| INSTRUCTIONS TO FOLLOW |
Every line below that holds the word "QLabel" must be listed.

| INPUT RECORDS |

+===+

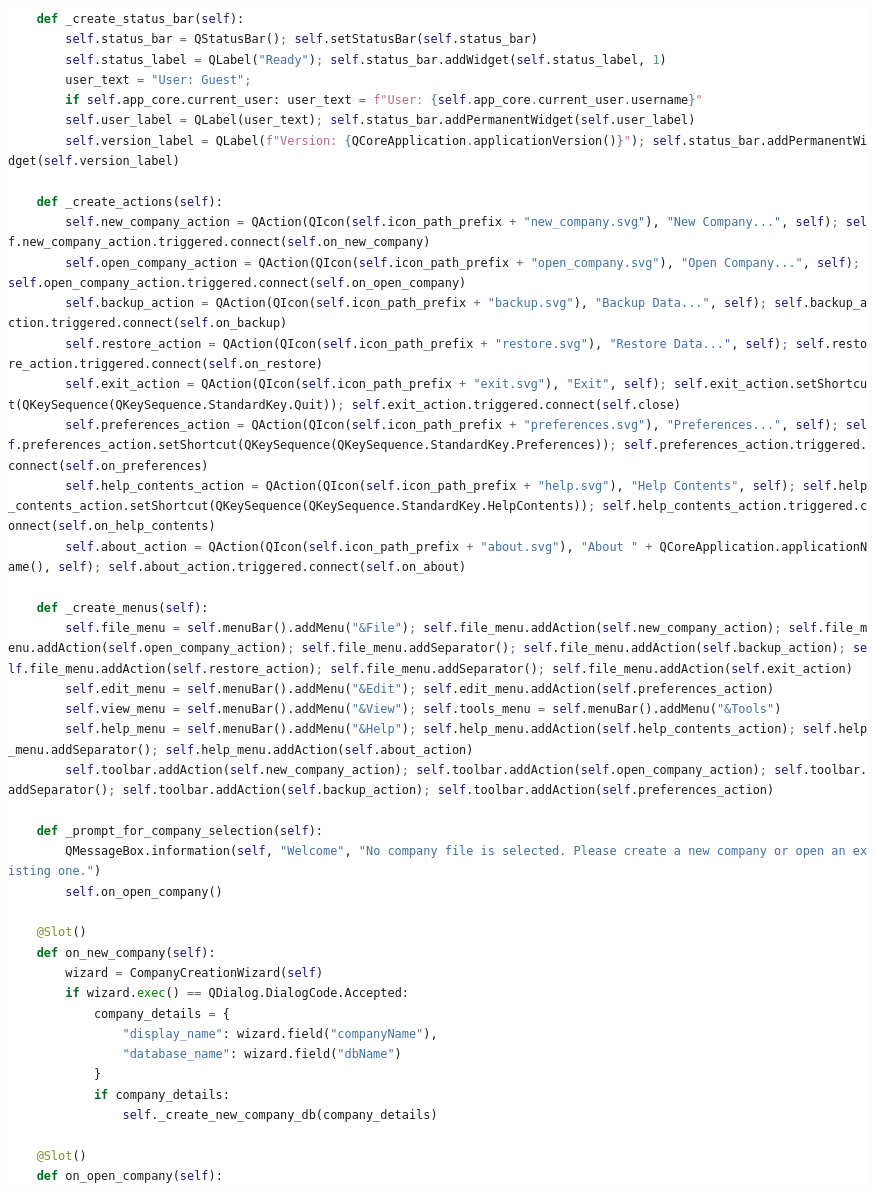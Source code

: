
 ```python
    def _create_status_bar(self):
        self.status_bar = QStatusBar(); self.setStatusBar(self.status_bar)
        self.status_label = QLabel("Ready"); self.status_bar.addWidget(self.status_label, 1) 
        user_text = "User: Guest"; 
        if self.app_core.current_user: user_text = f"User: {self.app_core.current_user.username}"
        self.user_label = QLabel(user_text); self.status_bar.addPermanentWidget(self.user_label)
        self.version_label = QLabel(f"Version: {QCoreApplication.applicationVersion()}"); self.status_bar.addPermanentWidget(self.version_label)

    def _create_actions(self):
        self.new_company_action = QAction(QIcon(self.icon_path_prefix + "new_company.svg"), "New Company...", self); self.new_company_action.triggered.connect(self.on_new_company)
        self.open_company_action = QAction(QIcon(self.icon_path_prefix + "open_company.svg"), "Open Company...", self); self.open_company_action.triggered.connect(self.on_open_company)
        self.backup_action = QAction(QIcon(self.icon_path_prefix + "backup.svg"), "Backup Data...", self); self.backup_action.triggered.connect(self.on_backup)
        self.restore_action = QAction(QIcon(self.icon_path_prefix + "restore.svg"), "Restore Data...", self); self.restore_action.triggered.connect(self.on_restore)
        self.exit_action = QAction(QIcon(self.icon_path_prefix + "exit.svg"), "Exit", self); self.exit_action.setShortcut(QKeySequence(QKeySequence.StandardKey.Quit)); self.exit_action.triggered.connect(self.close) 
        self.preferences_action = QAction(QIcon(self.icon_path_prefix + "preferences.svg"), "Preferences...", self); self.preferences_action.setShortcut(QKeySequence(QKeySequence.StandardKey.Preferences)); self.preferences_action.triggered.connect(self.on_preferences)
        self.help_contents_action = QAction(QIcon(self.icon_path_prefix + "help.svg"), "Help Contents", self); self.help_contents_action.setShortcut(QKeySequence(QKeySequence.StandardKey.HelpContents)); self.help_contents_action.triggered.connect(self.on_help_contents)
        self.about_action = QAction(QIcon(self.icon_path_prefix + "about.svg"), "About " + QCoreApplication.applicationName(), self); self.about_action.triggered.connect(self.on_about)

    def _create_menus(self):
        self.file_menu = self.menuBar().addMenu("&File"); self.file_menu.addAction(self.new_company_action); self.file_menu.addAction(self.open_company_action); self.file_menu.addSeparator(); self.file_menu.addAction(self.backup_action); self.file_menu.addAction(self.restore_action); self.file_menu.addSeparator(); self.file_menu.addAction(self.exit_action)
        self.edit_menu = self.menuBar().addMenu("&Edit"); self.edit_menu.addAction(self.preferences_action)
        self.view_menu = self.menuBar().addMenu("&View"); self.tools_menu = self.menuBar().addMenu("&Tools")
        self.help_menu = self.menuBar().addMenu("&Help"); self.help_menu.addAction(self.help_contents_action); self.help_menu.addSeparator(); self.help_menu.addAction(self.about_action)
        self.toolbar.addAction(self.new_company_action); self.toolbar.addAction(self.open_company_action); self.toolbar.addSeparator(); self.toolbar.addAction(self.backup_action); self.toolbar.addAction(self.preferences_action)

    def _prompt_for_company_selection(self):
        QMessageBox.information(self, "Welcome", "No company file is selected. Please create a new company or open an existing one.")
        self.on_open_company()
    
    @Slot()
    def on_new_company(self):
        wizard = CompanyCreationWizard(self)
        if wizard.exec() == QDialog.DialogCode.Accepted:
            company_details = {
                "display_name": wizard.field("companyName"),
                "database_name": wizard.field("dbName")
            }
            if company_details:
                self._create_new_company_db(company_details)

    @Slot()
    def on_open_company(self):
```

+===+

| ANSWER |
        self.status_label = QLabel("Ready"); self.status_bar.addWidget(self.status_label, 1) 
        self.user_label = QLabel(user_text); self.status_bar.addPermanentWidget(self.user_label)
        self.version_label = QLabel(f"Version: {QCoreApplication.applicationVersion()}"); self.status_bar.addPermanentWidget(self.version_label)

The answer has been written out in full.